Head of Ernst & Young’s FinTech department, Imran Gulamhuseinwala, recently asked if anyone was actually using FinTech. His question, whilst flippant in tone, raises a couple of issues with both the conceptual definition and the uncertain future of “FinTech”. The word is a rather nasty portmanteau that covers a broad spectrum of businesses that have attracted around $12 billion worth of investment in the last year alone, ranging from crowdlending platforms to payment software and digital currencies, and then the rest. Advocates of the virtues of FinTech bristle at any suggestion of a repeat of the “Dot-Com” bubble, yet you can’t ignore the sense of déjà vu as every man and his dog tries to get a piece of the action, with valuations skyrocketing as a result. Saying that, the drop in venture capital funding for technology businesses at the end of 2015 looks to continue into 2016, although that will be in “number of transactions” rather than a drop in dollars pledged. Companies and sectors that have ridden the FinTech boom may be first to distance and reinvent themselves should the bubble burst. Efficacy is the name of the game for FinTech, and yet there are worries that software is being developed without a clear sight of what it will actually be used for. That will always be the case with technology, and it isn’t to say that there are plenty of instances where financial technology is working very well. It is therefore ludicrous to suggest nobody is actually using it in one form or another.
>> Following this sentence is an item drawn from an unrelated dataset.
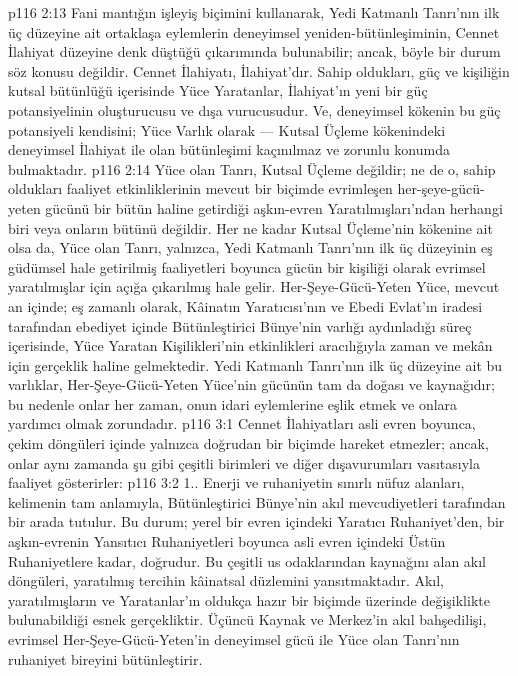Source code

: \vs p116 2:13 Fani mantığın işleyiş biçimini kullanarak, Yedi Katmanlı Tanrı’nın ilk üç düzeyine ait ortaklaşa eylemlerin deneyimsel yeniden\hyp{}bütünleşiminin, Cennet İlahiyat düzeyine denk düştüğü çıkarımında bulunabilir; ancak, böyle bir durum söz konusu değildir. Cennet İlahiyatı,  İlahiyat’dır. Sahip oldukları, güç ve kişiliğin kutsal bütünlüğü içerisinde Yüce Yaratanlar,  İlahiyat’ın yeni bir güç potansiyelinin oluşturucusu ve dışa vurucusudur. Ve, deneyimsel kökenin bu güç potansiyeli kendisini; Yüce Varlık olarak --- Kutsal Üçleme kökenindeki deneyimsel İlahiyat ile olan bütünleşimi kaçınılmaz ve zorunlu konumda bulmaktadır.
\vs p116 2:14 Yüce olan Tanrı, Kutsal Üçleme değildir; ne de o, sahip oldukları faaliyet etkinliklerinin mevcut bir biçimde evrimleşen her\hyp{}şeye\hyp{}gücü\hyp{}yeten gücünü bir bütün haline getirdiği aşkın\hyp{}evren Yaratılmışları’ndan herhangi biri veya onların bütünü değildir. Her ne kadar Kutsal Üçleme’nin kökenine ait olsa da, Yüce olan Tanrı, yalnızca, Yedi Katmanlı Tanrı’nın ilk üç düzeyinin eş güdümsel hale getirilmiş faaliyetleri boyunca gücün bir kişiliği olarak evrimsel yaratılmışlar için açığa çıkarılmış hale gelir. Her\hyp{}Şeye\hyp{}Gücü\hyp{}Yeten Yüce, mevcut an içinde; eş zamanlı olarak, Kâinatın Yaratıcısı’nın ve Ebedi Evlat’ın iradesi tarafından ebediyet içinde Bütünleştirici Bünye’nin varlığı aydınladığı süreç içerisinde, Yüce Yaratan Kişilikleri’nin etkinlikleri aracılığıyla zaman ve mekân için gerçeklik haline gelmektedir. Yedi Katmanlı Tanrı’nın ilk üç düzeyine ait bu varlıklar, Her\hyp{}Şeye\hyp{}Gücü\hyp{}Yeten Yüce’nin gücünün tam da doğası ve kaynağıdır; bu nedenle onlar her zaman, onun idari eylemlerine eşlik etmek ve onlara yardımcı olmak zorundadır.
\vs p116 3:1 Cennet İlahiyatları asli evren boyunca, çekim döngüleri içinde yalnızca doğrudan bir biçimde hareket etmezler; ancak, onlar aynı zamanda şu gibi çeşitli birimleri ve diğer dışavurumları vasıtasıyla faaliyet gösterirler:
\vs p116 3:2 1.\bibnobreakspace {}. Enerji ve ruhaniyetin sınırlı nüfuz alanları, kelimenin tam anlamıyla, Bütünleştirici Bünye’nin akıl mevcudiyetleri tarafından bir arada tutulur. Bu durum; yerel bir evren içindeki Yaratıcı Ruhaniyet’den, bir aşkın\hyp{}evrenin Yansıtıcı Ruhaniyetleri boyunca asli evren içindeki Üstün Ruhaniyetlere kadar, doğrudur. Bu çeşitli us odaklarından kaynağını alan akıl döngüleri, yaratılmış tercihin kâinatsal düzlemini yansıtmaktadır. Akıl, yaratılmışların ve Yaratanlar’ın oldukça hazır bir biçimde üzerinde değişiklikte bulunabildiği esnek gerçekliktir. Üçüncü Kaynak ve Merkez’in akıl bahşedilişi, evrimsel Her\hyp{}Şeye\hyp{}Gücü\hyp{}Yeten’in deneyimsel gücü ile Yüce olan Tanrı’nın ruhaniyet bireyini bütünleştirir.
It is true that reviews of FinTech tend to come from the providers extolling the virtues of the technology, rather than from actual users. However, accountancy firm Ernst & Young produced a survey revealing that 14.3% of UK “digitally active customers” are using FinTech; one in seven isn’t a bad ratio for a nascent industry and leaves room for more involvement, which will continue the growth. Whilst there is certainly a supply glut, the payments sector will trim itself down through a simple process of “survival of the fittest”, and in the peer-to-peer lending and crowdfunding spaces there will have to be a more painful process of consolidation. “Democratisation” away from the banks will be through competitors with brands stronger than their balance sheets: more Funding Circle’s and Ratesetter’s, in other words. Standard & Poor’s December report on “The Future of Banking: How FinTech Could Disrupt Bank Ratings” alludes to as much; the big banks will swallow up the smaller fry by saying that “acquisitions will largely be limited to small players, especially in light of strengthened regulatory capital requirements for banks, and gaps in valuation metrics between FinTech players and banks”.
Kadhim Shubber’s response to the S&P report for FTAlphaville raises some good points, but I take issue with the general tone of the article which seems to belittle financial technology as a series of potholes that littler the smooth tarmacked autobahn of banking brilliance. I agree that “the largely unregulated nature of FinTech at some point is likely to come back to bite”; however he doesn’t mention the willingness of FinTech businesses to be regulated. FCA regulation may come sooner rather than later in Peer to Peer Lending, something that the naysayers have also taken umbrage with, arguing that the FCA has forgone its primary role as the strictest of regulators in order to help shift business away from the banks; he may have a point there. Yet FinTech, for Shubber, is a just a nifty opportunity for savvy entrepreneurs to get rich before the banks step in to clean up the competition. FinTech companies wear “big, frightening costumes in an attempt to scare established players into taking you out, at a hefty premium of course.” He cynically portrays the partnership between OnDeck and JP Morgan as an example of a FinTech company “eager to offer up their technologies to large banks who are willing to give them the credibility of a partnership”, instead of a bank seeking to evolve with the times and in doing so putting itself ahead of many of its peers. Read this article published by Reuters for a fairer view of the JP Morgan/On Deck deal than Mr Shubber provides us with. Nobody in their right mind believes the waffle the FinTech will “kill off” the banks; they are already working alongside each other or in partnership and long may it continue.